Geological time scale

Geological time scale
Victorian rocks are mostly Phanerozoic in age so formed late in the earth’s history. There are virtually no examples of Precambrian rocks that represent the first 4,000,000,000 years of the earth’s history. By volume and aerial extent (although much is under thin cover), the predominant rocks in Victoria formed during the Ordovician.


Cambrian to Ordovician
During the Cambrian, Victoria was like the Atlantic Ocean. Oceanic crust (olive green in the accompanying figures) formed as the earlier continents drifted apart. Rivers and river delta systems to the west fed dumped sediments (sand and clay particles) out into the ocean. An example of a preserved part of the shoreline and delta systems is the Grampians. Analogies are the Niger River Delta or the Mississippi Delta today. The sand and clay particles eventually settled on the ocean floor. Through the late Cambrian and Ordovician, thick piles of sediment accumulated on the ocean floor, these are known as turbidite deposits (light blue and yellow). This pile of sediments make up the majority of Victoria (by volume and area) today.


Continents collided in the Silurian and the vast pile of turbidites was folded and faulted to create vast mountain ranges. A similar process today is creating the Himalaya’s as the Indian Plate crashes into the Asia Plate.


Towards the end of the mountain building as the crust thickend from the folding, the lower crust began to melt and the molten magma rose up towards the surface. It mostly cooled and crystallised beneath the surface forming granites (red). On rare occasions, the molten rocked reached the surface and formed volcanoes (such as Mt Macedon).
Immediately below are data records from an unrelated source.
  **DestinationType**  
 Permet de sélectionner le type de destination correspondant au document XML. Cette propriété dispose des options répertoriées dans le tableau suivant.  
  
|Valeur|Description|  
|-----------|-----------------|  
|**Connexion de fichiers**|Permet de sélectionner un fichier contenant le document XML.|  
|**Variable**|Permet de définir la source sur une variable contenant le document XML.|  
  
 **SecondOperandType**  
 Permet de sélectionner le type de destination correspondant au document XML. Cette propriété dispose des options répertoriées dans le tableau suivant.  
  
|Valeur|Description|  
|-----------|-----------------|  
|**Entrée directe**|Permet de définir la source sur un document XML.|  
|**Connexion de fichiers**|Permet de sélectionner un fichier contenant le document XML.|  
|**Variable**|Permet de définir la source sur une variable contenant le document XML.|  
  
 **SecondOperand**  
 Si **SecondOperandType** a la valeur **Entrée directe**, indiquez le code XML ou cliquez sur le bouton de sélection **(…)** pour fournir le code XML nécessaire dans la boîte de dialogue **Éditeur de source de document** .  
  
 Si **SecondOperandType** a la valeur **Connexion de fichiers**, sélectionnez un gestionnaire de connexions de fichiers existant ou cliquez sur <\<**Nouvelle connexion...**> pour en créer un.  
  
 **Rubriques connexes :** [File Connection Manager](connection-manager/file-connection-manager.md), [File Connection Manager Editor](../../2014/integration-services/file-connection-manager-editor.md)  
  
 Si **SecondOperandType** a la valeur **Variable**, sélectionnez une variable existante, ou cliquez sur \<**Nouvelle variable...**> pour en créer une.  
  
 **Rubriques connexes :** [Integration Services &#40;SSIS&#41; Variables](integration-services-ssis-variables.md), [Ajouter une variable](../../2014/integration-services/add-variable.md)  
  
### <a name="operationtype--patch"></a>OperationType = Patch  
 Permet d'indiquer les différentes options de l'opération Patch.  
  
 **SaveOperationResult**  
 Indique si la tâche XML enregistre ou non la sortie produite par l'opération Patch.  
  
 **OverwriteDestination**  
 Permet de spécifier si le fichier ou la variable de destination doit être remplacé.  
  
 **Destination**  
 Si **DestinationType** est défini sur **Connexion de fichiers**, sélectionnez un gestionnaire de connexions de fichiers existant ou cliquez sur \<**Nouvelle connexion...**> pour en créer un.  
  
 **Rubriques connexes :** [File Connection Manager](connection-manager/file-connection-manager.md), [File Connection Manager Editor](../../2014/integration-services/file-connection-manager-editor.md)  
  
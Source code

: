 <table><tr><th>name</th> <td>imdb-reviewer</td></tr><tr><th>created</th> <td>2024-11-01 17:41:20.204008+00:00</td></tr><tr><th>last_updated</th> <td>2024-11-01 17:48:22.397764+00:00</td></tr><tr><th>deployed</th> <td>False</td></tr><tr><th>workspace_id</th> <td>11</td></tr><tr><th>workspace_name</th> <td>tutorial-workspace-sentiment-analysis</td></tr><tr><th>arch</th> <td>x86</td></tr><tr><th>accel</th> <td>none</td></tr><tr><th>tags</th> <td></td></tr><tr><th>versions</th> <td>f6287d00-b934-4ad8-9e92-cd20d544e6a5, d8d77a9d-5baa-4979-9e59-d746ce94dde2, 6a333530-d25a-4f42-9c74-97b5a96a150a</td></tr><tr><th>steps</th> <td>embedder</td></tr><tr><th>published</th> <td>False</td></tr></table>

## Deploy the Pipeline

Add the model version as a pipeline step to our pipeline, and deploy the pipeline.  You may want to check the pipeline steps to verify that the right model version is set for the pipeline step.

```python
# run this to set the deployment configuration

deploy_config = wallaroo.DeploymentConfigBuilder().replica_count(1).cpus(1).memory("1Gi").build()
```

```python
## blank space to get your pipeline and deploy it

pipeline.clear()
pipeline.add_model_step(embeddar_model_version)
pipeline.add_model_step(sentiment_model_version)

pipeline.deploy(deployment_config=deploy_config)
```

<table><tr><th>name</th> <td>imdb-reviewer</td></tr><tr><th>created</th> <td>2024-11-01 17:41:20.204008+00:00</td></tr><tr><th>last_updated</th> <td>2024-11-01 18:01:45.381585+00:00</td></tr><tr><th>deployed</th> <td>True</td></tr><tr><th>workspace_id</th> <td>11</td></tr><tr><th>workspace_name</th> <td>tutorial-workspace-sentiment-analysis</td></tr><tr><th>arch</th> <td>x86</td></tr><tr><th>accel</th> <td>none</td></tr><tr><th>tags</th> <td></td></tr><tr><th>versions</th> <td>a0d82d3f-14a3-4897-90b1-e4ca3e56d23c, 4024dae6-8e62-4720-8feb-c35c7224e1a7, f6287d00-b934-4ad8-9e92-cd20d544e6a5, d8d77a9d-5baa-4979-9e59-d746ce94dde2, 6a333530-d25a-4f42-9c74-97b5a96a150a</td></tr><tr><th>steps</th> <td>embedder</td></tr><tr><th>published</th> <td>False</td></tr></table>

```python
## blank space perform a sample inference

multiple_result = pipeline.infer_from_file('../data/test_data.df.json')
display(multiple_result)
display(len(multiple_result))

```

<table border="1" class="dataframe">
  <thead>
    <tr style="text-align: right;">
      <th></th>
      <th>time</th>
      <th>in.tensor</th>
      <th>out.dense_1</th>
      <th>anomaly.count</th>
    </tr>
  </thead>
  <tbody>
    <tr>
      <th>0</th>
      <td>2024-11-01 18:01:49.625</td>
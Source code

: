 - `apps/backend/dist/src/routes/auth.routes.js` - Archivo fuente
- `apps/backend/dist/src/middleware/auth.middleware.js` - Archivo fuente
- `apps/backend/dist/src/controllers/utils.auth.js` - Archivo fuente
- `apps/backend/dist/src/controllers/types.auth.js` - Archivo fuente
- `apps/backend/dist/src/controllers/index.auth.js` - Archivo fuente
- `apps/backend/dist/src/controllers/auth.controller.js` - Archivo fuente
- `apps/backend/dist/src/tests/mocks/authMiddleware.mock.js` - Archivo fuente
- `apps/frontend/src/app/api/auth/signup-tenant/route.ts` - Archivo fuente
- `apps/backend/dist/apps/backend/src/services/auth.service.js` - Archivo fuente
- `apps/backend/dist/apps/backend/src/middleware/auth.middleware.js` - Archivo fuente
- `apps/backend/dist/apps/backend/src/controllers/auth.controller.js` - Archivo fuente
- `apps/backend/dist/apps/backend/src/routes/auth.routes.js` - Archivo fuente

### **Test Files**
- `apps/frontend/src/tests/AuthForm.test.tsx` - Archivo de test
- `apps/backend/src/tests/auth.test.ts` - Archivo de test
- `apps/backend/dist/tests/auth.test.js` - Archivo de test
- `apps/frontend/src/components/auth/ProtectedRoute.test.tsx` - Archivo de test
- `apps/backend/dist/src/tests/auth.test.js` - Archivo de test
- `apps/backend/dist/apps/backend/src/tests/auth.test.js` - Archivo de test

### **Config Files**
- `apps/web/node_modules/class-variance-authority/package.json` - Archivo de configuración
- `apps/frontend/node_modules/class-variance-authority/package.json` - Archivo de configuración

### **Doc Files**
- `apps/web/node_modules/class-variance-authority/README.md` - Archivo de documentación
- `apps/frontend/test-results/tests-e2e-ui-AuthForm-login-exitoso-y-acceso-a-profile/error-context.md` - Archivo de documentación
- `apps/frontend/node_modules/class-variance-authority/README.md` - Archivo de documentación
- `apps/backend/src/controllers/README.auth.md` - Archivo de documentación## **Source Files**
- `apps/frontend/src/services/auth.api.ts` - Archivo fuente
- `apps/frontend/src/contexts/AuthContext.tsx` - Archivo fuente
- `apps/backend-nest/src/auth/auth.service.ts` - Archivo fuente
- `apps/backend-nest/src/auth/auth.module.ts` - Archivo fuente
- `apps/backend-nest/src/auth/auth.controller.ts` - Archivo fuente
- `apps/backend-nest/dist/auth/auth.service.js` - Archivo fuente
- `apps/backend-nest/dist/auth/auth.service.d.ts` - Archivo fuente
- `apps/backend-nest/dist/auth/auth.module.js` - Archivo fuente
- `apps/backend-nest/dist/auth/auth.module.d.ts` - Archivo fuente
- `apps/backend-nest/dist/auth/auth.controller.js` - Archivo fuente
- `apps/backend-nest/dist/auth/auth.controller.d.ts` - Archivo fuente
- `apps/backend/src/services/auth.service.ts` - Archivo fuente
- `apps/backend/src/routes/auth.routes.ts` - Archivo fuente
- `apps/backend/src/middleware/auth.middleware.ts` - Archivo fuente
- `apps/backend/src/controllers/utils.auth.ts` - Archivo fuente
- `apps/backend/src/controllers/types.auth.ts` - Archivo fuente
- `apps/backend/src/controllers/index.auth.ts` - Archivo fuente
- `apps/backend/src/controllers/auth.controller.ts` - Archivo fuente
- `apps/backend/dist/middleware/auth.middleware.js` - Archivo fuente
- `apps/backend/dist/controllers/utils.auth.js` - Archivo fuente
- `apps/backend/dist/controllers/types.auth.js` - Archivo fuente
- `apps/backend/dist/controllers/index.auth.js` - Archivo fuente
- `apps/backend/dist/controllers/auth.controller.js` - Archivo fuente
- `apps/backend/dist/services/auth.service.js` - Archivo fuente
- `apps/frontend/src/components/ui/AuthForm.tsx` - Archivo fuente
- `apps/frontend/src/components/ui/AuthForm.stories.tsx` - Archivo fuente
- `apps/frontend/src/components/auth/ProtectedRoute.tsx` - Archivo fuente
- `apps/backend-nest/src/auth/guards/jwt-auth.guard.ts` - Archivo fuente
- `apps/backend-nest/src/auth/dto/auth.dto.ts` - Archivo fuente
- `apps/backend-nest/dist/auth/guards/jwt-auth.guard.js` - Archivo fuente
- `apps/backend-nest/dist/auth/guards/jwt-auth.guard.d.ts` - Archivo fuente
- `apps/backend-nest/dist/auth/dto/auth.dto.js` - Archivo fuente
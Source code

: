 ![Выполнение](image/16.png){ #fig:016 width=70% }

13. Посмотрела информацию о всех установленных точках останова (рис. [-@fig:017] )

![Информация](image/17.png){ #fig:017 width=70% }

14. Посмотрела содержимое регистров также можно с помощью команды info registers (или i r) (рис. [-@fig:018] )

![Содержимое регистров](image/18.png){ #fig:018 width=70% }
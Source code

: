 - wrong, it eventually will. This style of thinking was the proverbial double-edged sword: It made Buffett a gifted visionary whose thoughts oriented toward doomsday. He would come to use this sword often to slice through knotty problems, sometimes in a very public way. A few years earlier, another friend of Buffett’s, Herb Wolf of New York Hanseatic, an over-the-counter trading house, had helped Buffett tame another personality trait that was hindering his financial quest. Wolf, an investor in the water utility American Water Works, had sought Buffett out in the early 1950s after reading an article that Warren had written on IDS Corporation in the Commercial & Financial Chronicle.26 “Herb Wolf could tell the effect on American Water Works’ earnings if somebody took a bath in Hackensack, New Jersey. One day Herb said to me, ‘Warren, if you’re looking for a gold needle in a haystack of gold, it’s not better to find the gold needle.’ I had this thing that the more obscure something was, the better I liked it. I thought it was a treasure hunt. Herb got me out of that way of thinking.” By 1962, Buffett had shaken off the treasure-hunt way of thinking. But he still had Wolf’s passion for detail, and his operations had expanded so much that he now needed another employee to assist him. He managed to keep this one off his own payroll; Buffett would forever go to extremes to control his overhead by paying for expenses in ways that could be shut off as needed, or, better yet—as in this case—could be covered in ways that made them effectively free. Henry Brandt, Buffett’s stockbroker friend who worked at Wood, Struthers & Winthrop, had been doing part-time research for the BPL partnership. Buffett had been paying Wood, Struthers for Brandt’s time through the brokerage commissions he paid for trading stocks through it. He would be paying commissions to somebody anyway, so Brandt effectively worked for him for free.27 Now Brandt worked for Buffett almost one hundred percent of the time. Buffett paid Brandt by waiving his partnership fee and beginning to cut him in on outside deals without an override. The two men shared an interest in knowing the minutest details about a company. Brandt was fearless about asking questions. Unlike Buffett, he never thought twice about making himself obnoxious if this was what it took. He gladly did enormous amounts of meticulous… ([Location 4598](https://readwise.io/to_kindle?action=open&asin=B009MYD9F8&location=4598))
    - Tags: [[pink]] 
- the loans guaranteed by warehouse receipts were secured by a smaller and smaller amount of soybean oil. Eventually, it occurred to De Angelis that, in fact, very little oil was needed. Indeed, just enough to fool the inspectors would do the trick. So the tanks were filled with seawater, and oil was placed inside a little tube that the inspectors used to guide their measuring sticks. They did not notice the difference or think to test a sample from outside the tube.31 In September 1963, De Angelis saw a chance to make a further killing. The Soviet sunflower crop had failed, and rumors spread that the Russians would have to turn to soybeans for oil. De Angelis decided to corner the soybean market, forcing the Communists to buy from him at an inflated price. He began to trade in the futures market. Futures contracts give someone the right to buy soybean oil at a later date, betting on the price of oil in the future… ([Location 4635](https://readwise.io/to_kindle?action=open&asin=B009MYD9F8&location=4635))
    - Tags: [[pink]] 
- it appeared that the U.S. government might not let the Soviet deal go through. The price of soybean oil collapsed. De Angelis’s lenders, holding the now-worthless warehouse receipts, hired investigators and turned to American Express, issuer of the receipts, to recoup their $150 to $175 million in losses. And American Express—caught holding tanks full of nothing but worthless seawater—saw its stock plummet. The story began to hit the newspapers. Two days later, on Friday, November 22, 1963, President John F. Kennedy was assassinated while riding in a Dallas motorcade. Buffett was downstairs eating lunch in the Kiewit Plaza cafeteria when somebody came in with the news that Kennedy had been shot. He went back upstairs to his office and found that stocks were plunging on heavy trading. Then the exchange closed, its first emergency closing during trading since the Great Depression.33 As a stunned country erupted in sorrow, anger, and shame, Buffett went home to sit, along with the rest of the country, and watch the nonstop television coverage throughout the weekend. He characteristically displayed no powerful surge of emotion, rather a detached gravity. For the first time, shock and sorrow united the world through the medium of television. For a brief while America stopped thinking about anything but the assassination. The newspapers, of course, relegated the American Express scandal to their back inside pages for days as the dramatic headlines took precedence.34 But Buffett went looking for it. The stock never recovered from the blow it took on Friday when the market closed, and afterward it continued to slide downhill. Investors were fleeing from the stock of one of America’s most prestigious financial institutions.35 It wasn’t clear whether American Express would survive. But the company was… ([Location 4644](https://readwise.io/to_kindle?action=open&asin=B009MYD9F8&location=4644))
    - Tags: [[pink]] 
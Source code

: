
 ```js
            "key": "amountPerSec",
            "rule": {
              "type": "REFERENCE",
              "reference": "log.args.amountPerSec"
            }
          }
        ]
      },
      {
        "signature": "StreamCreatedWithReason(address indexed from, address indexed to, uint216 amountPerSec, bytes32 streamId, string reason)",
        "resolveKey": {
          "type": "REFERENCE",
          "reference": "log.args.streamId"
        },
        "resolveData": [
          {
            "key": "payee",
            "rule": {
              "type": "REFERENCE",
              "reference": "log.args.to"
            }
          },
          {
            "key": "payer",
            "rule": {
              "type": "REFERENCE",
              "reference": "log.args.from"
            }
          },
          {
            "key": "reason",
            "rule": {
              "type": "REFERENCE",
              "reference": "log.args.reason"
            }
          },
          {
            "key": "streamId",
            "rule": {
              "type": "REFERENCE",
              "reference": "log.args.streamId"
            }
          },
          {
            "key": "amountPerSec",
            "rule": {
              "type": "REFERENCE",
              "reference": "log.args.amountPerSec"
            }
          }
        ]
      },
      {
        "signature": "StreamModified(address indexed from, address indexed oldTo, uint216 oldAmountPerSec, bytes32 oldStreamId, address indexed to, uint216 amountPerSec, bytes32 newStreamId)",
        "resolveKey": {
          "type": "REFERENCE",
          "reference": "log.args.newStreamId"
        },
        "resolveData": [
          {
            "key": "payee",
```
During a period of colder climate, Australia experienced a big freeze during the Permian. Glaciers scoured Victoria and some pocket remains of them (dark blue) can be found in central Victoria. During this time, southern Australia was connected to Antarctica.


Cretaceous to Recent
Southern Australia/Antarctica began to crack and separate. Large faults developed and the two continents began to pull away from each other. Downthrown faults along the southern edge of Australia filled with sediments, including limestone sandstone, shale and coal (light green). The climate changed and Victoria warmed resulting in higher rates of erosion. Widespread river gravels (yellow) were dispersed across central Victoria. Basaltic volcanoes (orange) erupted and in part covered the ancient river system. Many volcanic cones are prominent in southwestern Victoria today.